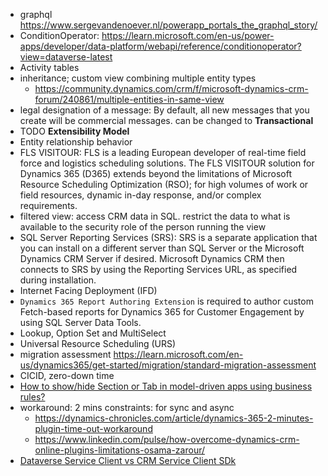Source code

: - graphql https://www.sergevandenoever.nl/powerapp_portals_the_graphql_story/
- ConditionOperator: https://learn.microsoft.com/en-us/power-apps/developer/data-platform/webapi/reference/conditionoperator?view=dataverse-latest
- Activity tables
- inheritance; custom view combining multiple entity types
	- https://community.dynamics.com/crm/f/microsoft-dynamics-crm-forum/240861/multiple-entities-in-same-view
- legal designation of a message: By default, all new messages that you create will be commercial messages. can be changed to **Transactional**
- TODO **Extensibility Model**
- Entity relationship behavior
- FLS VISITOUR: FLS is a leading European developer of real-time field force and logistics scheduling solutions. The FLS VISITOUR solution for Dynamics 365 (D365) extends beyond the limitations of Microsoft Resource Scheduling Optimization (RSO); for high volumes of work or field resources, dynamic in-day response, and/or complex requirements.
- filtered view: access CRM data in SQL. restrict the data to what is available to the security role of the person running the view
- SQL Server Reporting Services (SRS): SRS is a separate application that you can install on a different server than SQL Server or the Microsoft Dynamics CRM Server if desired. Microsoft Dynamics CRM then connects to SRS by using the Reporting Services URL, as specified during installation.
- Internet Facing Deployment (IFD)
- `Dynamics 365 Report Authoring Extension` is required to author custom Fetch-based reports for Dynamics 365 for Customer Engagement by using SQL Server Data Tools.
- Lookup, Option Set and MultiSelect
- Universal Resource Scheduling (URS)
- migration assessment https://learn.microsoft.com/en-us/dynamics365/get-started/migration/standard-migration-assessment
- CICID, zero-down time
- [How to show/hide Section or Tab in model-driven apps using business rules?](https://powerusers.microsoft.com/t5/Building-Power-Apps/How-to-show-hide-Section-or-Tab-in-model-driven-apps-using/m-p/629446#M199521)
- workaround: 2 mins constraints: for sync and async
	- https://dynamics-chronicles.com/article/dynamics-365-2-minutes-plugin-time-out-workaround
	- https://www.linkedin.com/pulse/how-overcome-dynamics-crm-online-plugins-limitations-osama-zarour/
- [Dataverse Service Client vs CRM Service Client SDk](https://powerapps.microsoft.com/en-us/blog/dataverse-service-client-is-now-generally-available/)
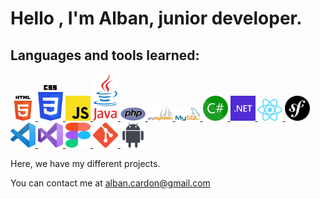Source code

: <h1>Hello , I'm Alban, junior developer.</h1>


<h2>Languages and tools learned:</h2>

<p align=left>
<a href="https://developer.mozilla.org/fr/docs/Glossary/HTML5" target="_blank" rel="noreferrer "> <img src="https://github.com/albancardon/albancardon/blob/main/img/HTML5.png" alt="Logo HTML5" width="40" height"40" /> </a>
<a href="https://developer.mozilla.org/fr/docs/Glossary/HTML5" target="_blank" rel="noreferrer "> <img src="https://github.com/albancardon/albancardon/blob/main/img/CSS3.png" alt="Logo CSS3" width="40" height"40" /> </a>
<a href="https://developer.mozilla.org/fr/docs/Glossary/HTML5" target="_blank" rel="noreferrer "> <img src="https://github.com/albancardon/albancardon/blob/main/img/JavaScript.png" alt="Logo JavaScript" width="40" height"40" /> </a>
<a href="https://developer.mozilla.org/fr/docs/Glossary/HTML5" target="_blank" rel="noreferrer "> <img src="https://github.com/albancardon/albancardon/blob/main/img/Java.png" alt="Logo Java" width="40" height"40" /> </a>
<a href="https://developer.mozilla.org/fr/docs/Glossary/HTML5" target="_blank" rel="noreferrer "> <img src="https://github.com/albancardon/albancardon/blob/main/img/PHP.png" alt="Logo PHP" width="40" height"40" /> </a>
<a href="https://developer.mozilla.org/fr/docs/Glossary/HTML5" target="_blank" rel="noreferrer "> <img src="https://github.com/albancardon/albancardon/blob/main/img/PhpMyAdmin.png" alt="Logo PhpMyAdmin" width="40" height"40" /> </a>
<a href="https://developer.mozilla.org/fr/docs/Glossary/HTML5" target="_blank" rel="noreferrer "> <img src="https://github.com/albancardon/albancardon/blob/main/img/MySQL.png" alt="Logo MySQL" width="40" height"40" /> </a>
<a href="https://developer.mozilla.org/fr/docs/Glossary/HTML5" target="_blank" rel="noreferrer "> <img src="https://github.com/albancardon/albancardon/blob/main/img/C_Sharp.png" alt="Logo C_Sharp" width="40" height"40" /> </a>
<a href="https://developer.mozilla.org/fr/docs/Glossary/HTML5" target="_blank" rel="noreferrer "> <img src="https://github.com/albancardon/albancardon/blob/main/img/Microsoft_.NET.png" alt="Logo Microsoft .NET" width="40" height"40" /> </a>
<a href="https://developer.mozilla.org/fr/docs/Glossary/HTML5" target="_blank" rel="noreferrer "> <img src="https://github.com/albancardon/albancardon/blob/main/img/React.png" alt="Logo React" width="40" height"40" /> </a>
<a href="https://developer.mozilla.org/fr/docs/Glossary/HTML5" target="_blank" rel="noreferrer "> <img src="https://github.com/albancardon/albancardon/blob/main/img/symfony-php.png" alt="Logo symfony php" width="40" height"40" /> </a>
<a href="https://developer.mozilla.org/fr/docs/Glossary/HTML5" target="_blank" rel="noreferrer "> <img src="https://github.com/albancardon/albancardon/blob/main/img/Visual_Studio_Code.png" alt="Logo Visual Studio Code" width="40" height"40" /> </a>
<a href="https://developer.mozilla.org/fr/docs/Glossary/HTML5" target="_blank" rel="noreferrer "> <img src="https://github.com/albancardon/albancardon/blob/main/img/Visual_Studio.png" alt="Logo Visual Studio" width="40" height"40" /> </a>
<a href="https://developer.mozilla.org/fr/docs/Glossary/HTML5" target="_blank" rel="noreferrer "> <img src="https://github.com/albancardon/albancardon/blob/main/img/figma.png" alt="Logo figma" width="40" height"40" /> </a>
<a href="https://developer.mozilla.org/fr/docs/Glossary/HTML5" target="_blank" rel="noreferrer "> <img src="https://github.com/albancardon/albancardon/blob/main/img/Git.png" alt="Logo Git" width="40" height"40" /> </a>
<a href="https://developer.mozilla.org/fr/docs/Glossary/HTML5" target="_blank" rel="noreferrer "> <img src="https://github.com/albancardon/albancardon/blob/main/img/android.png" alt="Logo android" width="40" height"40" /> </a>
</p>
Here, we have my different projects.

You can contact me at alban.cardon@gmail.com
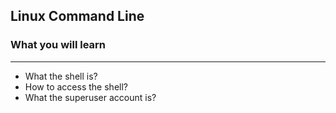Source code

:## Linux Command Line
### What you will learn
*****
* What the shell is?
* How to access the shell?
* What the superuser account is? 

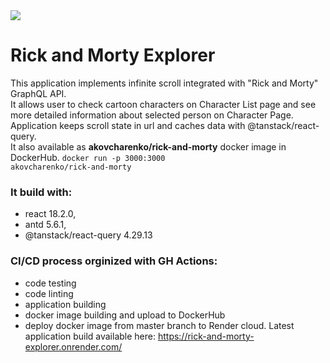<a href="https://codecov.io/gh/AKOvcharenko/rick-and-morty-explorer" >
<img src="https://codecov.io/gh/AKOvcharenko/rick-and-morty-explorer/branch/master/graph/badge.svg?token=IG6Z1HSD31"/>
</a>

# Rick and Morty Explorer

This application implements infinite scroll integrated with "Rick and Morty" GraphQL API.<br/>
It allows user to check cartoon characters on Character List page and see more detailed information about selected person on Character Page.<br/>
Application keeps scroll state in url and caches data with @tanstack/react-query.<br/>
It also available as <b>akovcharenko/rick-and-morty</b> docker image in DockerHub. <code>docker run -p 3000:3000 akovcharenko/rick-and-morty</code><br/>

### It build with:

- react 18.2.0,
- antd 5.6.1,
- @tanstack/react-query 4.29.13

### CI/CD process orginized with GH Actions:

- code testing
- code linting
- application building
- docker image building and upload to DockerHub
- deploy docker image from master branch to Render cloud. Latest application build available here: https://rick-and-morty-explorer.onrender.com/
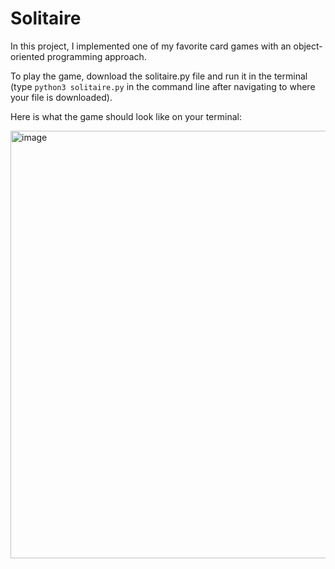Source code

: # Solitaire

In this project, I implemented one of my favorite card games with an object-oriented programming approach. 

To play the game, download the solitaire.py file and run it in the terminal (type `python3 solitaire.py` in the command line after navigating to where your file is downloaded).

Here is what the game should look like on your terminal:

<img width="684" alt="image" src="https://user-images.githubusercontent.com/35647084/205476253-dbc80b39-9e24-48b3-8bc1-b7f5c73bc120.png">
● ● ●
» REQUIRED ACTION: From the data above, count the lines that contain "workaround" and write only that count.

» RESPONSE TO THIS EXERCISE: 2